Work to complete.
Quote exactly and only this range of lines in the data below: the line that holds "where, the idea" to the line that holds "We can write", both included.

** Data supplied follows **

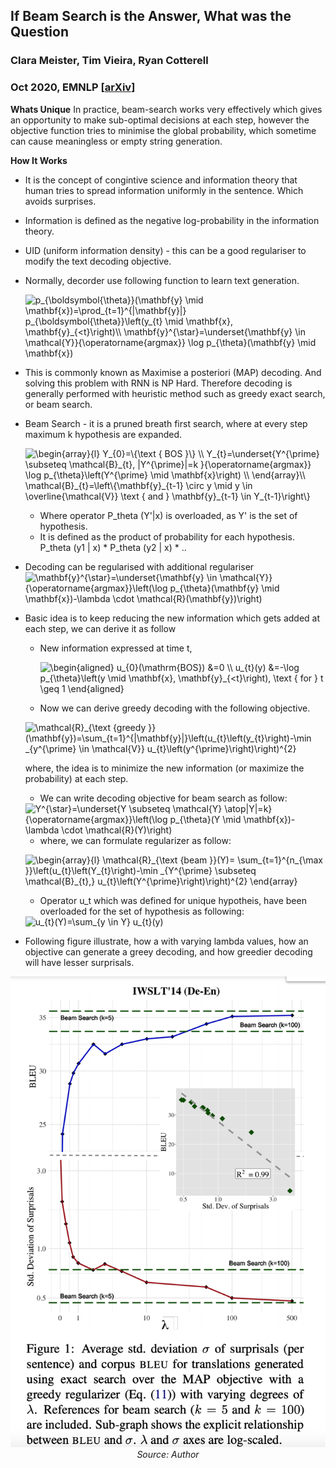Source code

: ## If Beam Search is the Answer, What was the Question
### Clara Meister, Tim Vieira, Ryan Cotterell
### Oct 2020, EMNLP [[arXiv](https://arxiv.org/pdf/2010.02650.pdf)]

**Whats Unique**
In practice, beam-search works very effectively which gives an opportunity to make sub-optimal decisions at each step, however the objective function tries to minimise the global probability, which sometime can cause meaningless or empty string generation.

**How It Works**
* It is the concept of congintive science and information theory that human tries to spread information uniformly in the sentence. Which avoids surprises. 

* Information is defined as the negative log-probability in the information theory.

* UID (uniform information density) - this can be a good regulariser to modify the text decoding objective.

* Normally, decorder use following function to learn text generation.

    <img src="https://i.upmath.me/svg/p_%7B%5Cboldsymbol%7B%5Ctheta%7D%7D(%5Cmathbf%7By%7D%20%5Cmid%20%5Cmathbf%7Bx%7D)%3D%5Cprod_%7Bt%3D1%7D%5E%7B%7C%5Cmathbf%7By%7D%7C%7D%20p_%7B%5Cboldsymbol%7B%5Ctheta%7D%7D%5Cleft(y_%7Bt%7D%20%5Cmid%20%5Cmathbf%7Bx%7D%2C%20%5Cmathbf%7By%7D_%7B%3Ct%7D%5Cright)%5C%5C%0A%5Cmathbf%7By%7D%5E%7B%5Cstar%7D%3D%5Cunderset%7B%5Cmathbf%7By%7D%20%5Cin%20%5Cmathcal%7BY%7D%7D%7B%5Coperatorname%7Bargmax%7D%7D%20%5Clog%20p_%7B%5Ctheta%7D(%5Cmathbf%7By%7D%20%5Cmid%20%5Cmathbf%7Bx%7D)" alt="p_{\boldsymbol{\theta}}(\mathbf{y} \mid \mathbf{x})=\prod_{t=1}^{|\mathbf{y}|} p_{\boldsymbol{\theta}}\left(y_{t} \mid \mathbf{x}, \mathbf{y}_{&lt;t}\right)\\
\mathbf{y}^{\star}=\underset{\mathbf{y} \in \mathcal{Y}}{\operatorname{argmax}} \log p_{\theta}(\mathbf{y} \mid \mathbf{x})" />

* This is commonly known as Maximise a posteriori (MAP) decoding. And solving this problem with RNN is NP Hard. Therefore decoding is generally performed with heuristic method such as greedy exact search, or beam search.

* Beam Search - it is a pruned breath first search, where at every step maximum k hypothesis are expanded.

    <img src="https://i.upmath.me/svg/%5Cbegin%7Barray%7D%7Bl%7D%0AY_%7B0%7D%3D%5C%7B%5Ctext%20%7B%20BOS%20%7D%5C%7D%20%5C%5C%0AY_%7Bt%7D%3D%5Cunderset%7BY%5E%7B%5Cprime%7D%20%5Csubseteq%20%5Cmathcal%7BB%7D_%7Bt%7D%2C%20%7CY%5E%7B%5Cprime%7D%7C%3Dk%20%7D%7B%5Coperatorname%7Bargmax%7D%7D%20%5Clog%20p_%7B%5Ctheta%7D%5Cleft(Y%5E%7B%5Cprime%7D%20%5Cmid%20%5Cmathbf%7Bx%7D%5Cright)%20%5C%5C%0A%5Cend%7Barray%7D%5C%5C%0A%5Cmathcal%7BB%7D_%7Bt%7D%3D%5Cleft%5C%7B%5Cmathbf%7By%7D_%7Bt-1%7D%20%5Ccirc%20y%20%5Cmid%20y%20%5Cin%20%5Coverline%7B%5Cmathcal%7BV%7D%7D%20%5Ctext%20%7B%20and%20%7D%20%5Cmathbf%7By%7D_%7Bt-1%7D%20%5Cin%20Y_%7Bt-1%7D%5Cright%5C%7D%0A" alt="\begin{array}{l}
Y_{0}=\{\text { BOS }\} \\
Y_{t}=\underset{Y^{\prime} \subseteq \mathcal{B}_{t}, |Y^{\prime}|=k }{\operatorname{argmax}} \log p_{\theta}\left(Y^{\prime} \mid \mathbf{x}\right) \\
\end{array}\\
\mathcal{B}_{t}=\left\{\mathbf{y}_{t-1} \circ y \mid y \in \overline{\mathcal{V}} \text { and } \mathbf{y}_{t-1} \in Y_{t-1}\right\}
" />
    * Where operator P_theta (Y'|x) is overloaded, as Y' is the set of hypothesis.
    * It is defined as the product of probability for each hypothesis. P_theta (y1 | x) * P_theta (y2 | x) * ..

* Decoding can be regularised with additional regulariser
    <img src="https://i.upmath.me/svg/%5Cmathbf%7By%7D%5E%7B%5Cstar%7D%3D%5Cunderset%7B%5Cmathbf%7By%7D%20%5Cin%20%5Cmathcal%7BY%7D%7D%7B%5Coperatorname%7Bargmax%7D%7D%5Cleft(%5Clog%20p_%7B%5Ctheta%7D(%5Cmathbf%7By%7D%20%5Cmid%20%5Cmathbf%7Bx%7D)-%5Clambda%20%5Ccdot%20%5Cmathcal%7BR%7D(%5Cmathbf%7By%7D)%5Cright)" alt="\mathbf{y}^{\star}=\underset{\mathbf{y} \in \mathcal{Y}}{\operatorname{argmax}}\left(\log p_{\theta}(\mathbf{y} \mid \mathbf{x})-\lambda \cdot \mathcal{R}(\mathbf{y})\right)" /> 

* Basic idea is to keep reducing the new information which gets added at each step, we can derive it as follow
    * New information expressed at time t, 

        <img src="https://i.upmath.me/svg/%5Cbegin%7Baligned%7D%0Au_%7B0%7D(%5Cmathrm%7BBOS%7D)%20%26%3D0%20%5C%5C%0Au_%7Bt%7D(y)%20%26%3D-%5Clog%20p_%7B%5Ctheta%7D%5Cleft(y%20%5Cmid%20%5Cmathbf%7Bx%7D%2C%20%5Cmathbf%7By%7D_%7B%3Ct%7D%5Cright)%2C%20%5Ctext%20%7B%20for%20%7D%20t%20%5Cgeq%201%0A%5Cend%7Baligned%7D" alt="\begin{aligned}
u_{0}(\mathrm{BOS}) &amp;=0 \\
u_{t}(y) &amp;=-\log p_{\theta}\left(y \mid \mathbf{x}, \mathbf{y}_{&lt;t}\right), \text { for } t \geq 1
\end{aligned}" />

    * Now we can derive greedy decoding with the following objective.

    <img src="https://i.upmath.me/svg/%5Cmathcal%7BR%7D_%7B%5Ctext%20%7Bgreedy%20%7D%7D(%5Cmathbf%7By%7D)%3D%5Csum_%7Bt%3D1%7D%5E%7B%7C%5Cmathbf%7By%7D%7C%7D%5Cleft(u_%7Bt%7D%5Cleft(y_%7Bt%7D%5Cright)-%5Cmin%20_%7By%5E%7B%5Cprime%7D%20%5Cin%20%5Cmathcal%7BV%7D%7D%20u_%7Bt%7D%5Cleft(y%5E%7B%5Cprime%7D%5Cright)%5Cright)%5E%7B2%7D" alt="\mathcal{R}_{\text {greedy }}(\mathbf{y})=\sum_{t=1}^{|\mathbf{y}|}\left(u_{t}\left(y_{t}\right)-\min _{y^{\prime} \in \mathcal{V}} u_{t}\left(y^{\prime}\right)\right)^{2}" /> 

    where, the idea is to minimize the new information (or maximize the probability) at each step.

    * We can write decoding objective for beam search as follow: 

    <img src="https://i.upmath.me/svg/Y%5E%7B%5Cstar%7D%3D%5Cunderset%7BY%20%5Csubseteq%20%5Cmathcal%7BY%7D%20%5Catop%7CY%7C%3Dk%7D%7B%5Coperatorname%7Bargmax%7D%7D%5Cleft(%5Clog%20p_%7B%5Ctheta%7D(Y%20%5Cmid%20%5Cmathbf%7Bx%7D)-%5Clambda%20%5Ccdot%20%5Cmathcal%7BR%7D(Y)%5Cright)" alt="Y^{\star}=\underset{Y \subseteq \mathcal{Y} \atop|Y|=k}{\operatorname{argmax}}\left(\log p_{\theta}(Y \mid \mathbf{x})-\lambda \cdot \mathcal{R}(Y)\right)" />

    * where, we can formulate regularizer as follow:

    <img src="https://i.upmath.me/svg/%5Cbegin%7Barray%7D%7Bl%7D%0A%5Cmathcal%7BR%7D_%7B%5Ctext%20%7Bbeam%20%7D%7D(Y)%3D%20%5Csum_%7Bt%3D1%7D%5E%7Bn_%7B%5Cmax%20%7D%7D%5Cleft(u_%7Bt%7D%5Cleft(Y_%7Bt%7D%5Cright)-%5Cmin%20_%7BY%5E%7B%5Cprime%7D%20%5Csubseteq%20%5Cmathcal%7BB%7D_%7Bt%7D%2C%7D%20u_%7Bt%7D%5Cleft(Y%5E%7B%5Cprime%7D%5Cright)%5Cright)%5E%7B2%7D%0A%5Cend%7Barray%7D" alt="\begin{array}{l}
\mathcal{R}_{\text {beam }}(Y)= \sum_{t=1}^{n_{\max }}\left(u_{t}\left(Y_{t}\right)-\min _{Y^{\prime} \subseteq \mathcal{B}_{t},} u_{t}\left(Y^{\prime}\right)\right)^{2}
\end{array}" />

    * Operator u_t which was defined for unique hypotheis, have been overloaded for the set of hypothesis as following: 
    
    <img src="https://i.upmath.me/svg/u_%7Bt%7D(Y)%3D%5Csum_%7By%20%5Cin%20Y%7D%20u_%7Bt%7D(y)" alt="u_{t}(Y)=\sum_{y \in Y} u_{t}(y)" />

* Following figure illustrate, how a with varying lambda values, how an objective can generate a greey decoding, and how greedier decoding will have lesser surprisals. 

<p align="center">
    <img width=600 src="images/beam_search_objective_illustration.png">
    <em>Source: Author</em>
    </p>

** End of Data supplied **

Answer for this exercise.
    where, the idea is to minimize the new information (or maximize the probability) at each step.

    * We can write decoding objective for beam search as follow: 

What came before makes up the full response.